A dispute over a $100 repair bill may have contributed to a pair of shootings that left seven people dead and another injured last week in Half Moon Bay, California, the San Mateo County district attorney told a local news station.
Chunli Zhao – the farmworker who faces seven counts of murder and one count of attempted murder in connection to the attack – “had a dispute with the first victim regarding a $100 bill” for the cost of repairing a piece of farm equipment involved in an accident at California Terra Garden, the mushroom farm where Zhao worked, lived and allegedly killed his first four victims, Steve Wagstaffe told station KTVU.
“We feel none of the conduct is justified,” Wagstaffe said. “But we’ve got a lot to learn.”
Wagstaffe’s comments came soon after Zhao, 66, reportedly admitted in an interview with NBC Bay Area News to carrying out the shootings, which stunned the coastal city of Half Moon Bay amid a spate of mass shootings in California that claimed 19 lives over about 44 hours.
CNN has not been able to confirm independently what Zhao said in the interview and has reached out to his attorneys for comment.
Statements the suspect made to law enforcement “were consistent with what he told the reporters,” Wagstaffe told CNN on Monday, referring to the NBC Bay Area News interview.
“But I am not declaring it a fact that (the $100 bill dispute) sparked the shooting,” he said. “Much more investigation to do. But it is certainly what Zhao is saying.”
Last Monday, officers responded to the mushroom farm to find four people dead and one wounded, before finding three more dead at a separate site about 2 miles away, officials have said.
Zhao, a Chinese citizen, was a “coworker or former coworker” of the victims, and he allegedly targeted specific people, San Mateo County Sheriff Christina Corpus told CNN, characterizing the attack as a “workplace violence incident.”
In a 15-minute interview conducted in Mandarin, Zhao told NBC Bay Area’s Janelle Wang he wasn’t in his right mind and didn’t know “what was happening mentally” when the shootings occurred, Wang said.

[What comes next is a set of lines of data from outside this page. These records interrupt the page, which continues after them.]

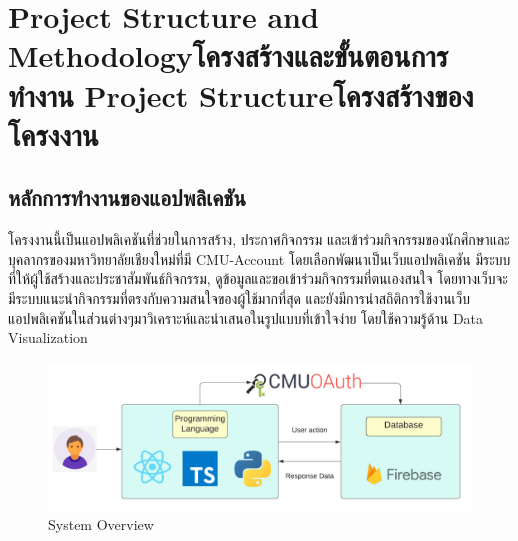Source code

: \chapter{\ifproject%
\ifenglish Project Structure and Methodology\else โครงสร้างและขั้นตอนการทำงาน\fi
\else%
\ifenglish Project Structure\else โครงสร้างของโครงงาน\fi
\fi
}


\makeatletter


\makeatother



\section{หลักการทำงานของแอปพลิเคชัน}
โครงงานนี้เป็นแอปพลิเคชันที่ช่วยในการสร้าง, ประกาศกิจกรรม และเข้าร่วมกิจกรรมของนักศึกษาและบุคลากรของมหาวิทยาลัยเชียงใหม่ที่มี CMU-Account
โดยเลือกพัฒนาเป็นเว็บแอปพลิเคชัน มีระบบที่ให้ผู้ใช้สร้างและประชาสัมพันธ์กิจกรรม, ดูข้อมูลและขอเข้าร่วมกิจกรรมที่ตนเองสนใจ โดยทางเว็บจะมีระบบแนะนำกิจกรรมที่ตรงกับความสนใจของผู้ใช้มากที่สุด และยังมีการนำสถิติการใช้งานเว็บแอปพลิเคชันในส่วนต่างๆมาวิเคราะห์และนำเสนอในรูปแบบที่เข้าใจง่าย โดยใช้ความรู้ด้าน Data Visualization
\begin{figure}[h] %
\begin{center}
\includegraphics[width=0.9\linewidth]{image/31_system_overview.png}
\end{center}
\caption[Poem]{System Overview}
\label{fig:system_overview}
\end{figure}
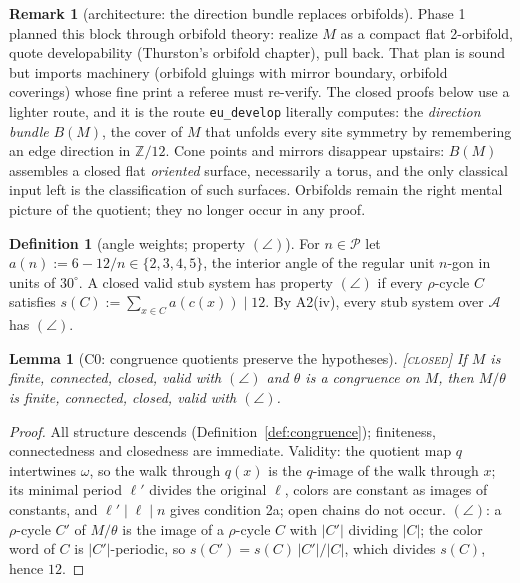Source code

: \documentclass[11pt]{article}
\newtheorem{lemma}[theorem]{Lemma}
\theoremstyle{definition}
\newtheorem{definition}[theorem]{Definition}
\newtheorem{remark}[theorem]{Remark}
\newcommand{\CLOSED}{\textnormal{\textsc{[closed]}}}
\newcommand{\A}{\mathcal{A}}
\newcommand{\Z}{\mathbb{Z}}
\begin{document}
\begin{remark}[architecture: the direction bundle replaces orbifolds]\label{rem:bundle-arch}
Phase 1 planned this block through orbifold theory: realize $M$ as a compact flat
2-orbifold, quote developability (Thurston's orbifold chapter), pull back. That plan is
sound but imports machinery (orbifold gluings with mirror boundary, orbifold coverings)
whose fine print a referee must re-verify. The closed proofs below use a lighter route,
and it is the route \texttt{eu\_develop} literally computes: the \emph{direction bundle}
$B(M)$, the cover of $M$ that unfolds every site symmetry by remembering an edge
direction in $\Z/12$. Cone points and mirrors disappear upstairs: $B(M)$ assembles a
closed flat \emph{oriented} surface, necessarily a torus, and the only classical input
left is the classification of such surfaces. Orbifolds remain the right mental picture
of the quotient; they no longer occur in any proof.
\end{remark}

\begin{definition}[angle weights; property $(\angle)$]\label{def:angle}
For $n \in \mathcal{P}$ let $a(n) := 6 - 12/n \in \{2,3,4,5\}$, the interior angle of
the regular unit $n$-gon in units of $30^\circ$. A closed valid stub system has property
$(\angle)$ if every $\rho$-cycle $C$ satisfies
$s(C) := \sum_{x \in C} a(c(x)) \mid 12$. By A2(iv), every stub system over $\A$ has
$(\angle)$.
\end{definition}

\begin{lemma}[C0: congruence quotients preserve the hypotheses]\label{lem:C0} \CLOSED\;
If $M$ is finite, connected, closed, valid with $(\angle)$ and $\theta$ is a congruence
on $M$, then $M/\theta$ is finite, connected, closed, valid with $(\angle)$.
\end{lemma}

\begin{proof}
All structure descends (Definition~\ref{def:congruence}); finiteness, connectedness and
closedness are immediate. Validity: the quotient map $q$ intertwines $\omega$, so the
walk through $q(x)$ is the $q$-image of the walk through $x$; its minimal period $\ell'$
divides the original $\ell$, colors are constant as images of constants, and
$\ell' \mid \ell \mid n$ gives condition 2a; open chains do not occur. $(\angle)$: a
$\rho$-cycle $C'$ of $M/\theta$ is the image of a $\rho$-cycle $C$ with $|C'|$ dividing
$|C|$; the color word of $C$ is $|C'|$-periodic, so
$s(C') = s(C)\,|C'|/|C|$, which divides $s(C)$, hence $12$.
\end{proof}
\end{document}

The suspect expressed remorse and said he regrets the attacks, telling the reporter he believes he has some type of mental illness that he has struggled with for a while.
In a statement last week, a spokesman for California Terra Garden said all employees “had background checks, and there was nothing to indicate anything like this was even a possibility,” adding the company knew nothing of Zhao’s motive.
The shooting claimed the lives of Yetao Bing, 43; Qizhong Cheng, 66; Marciano Martinez Jimenez, 50; Aixiang Zhang, 74; Jingzhi Lu, 64; and Zhishen Liu, 73; per the San Mateo County Coroner’s Office. The seventh victim was tentatively identified, but the office withheld the name pending positive identification and the notification of the next of kin.
Among the dead were five Chinese citizens, according to China’s consulate in San Francisco.
Zhao’s arraignment is scheduled for February 16, when he is expected to enter a plea.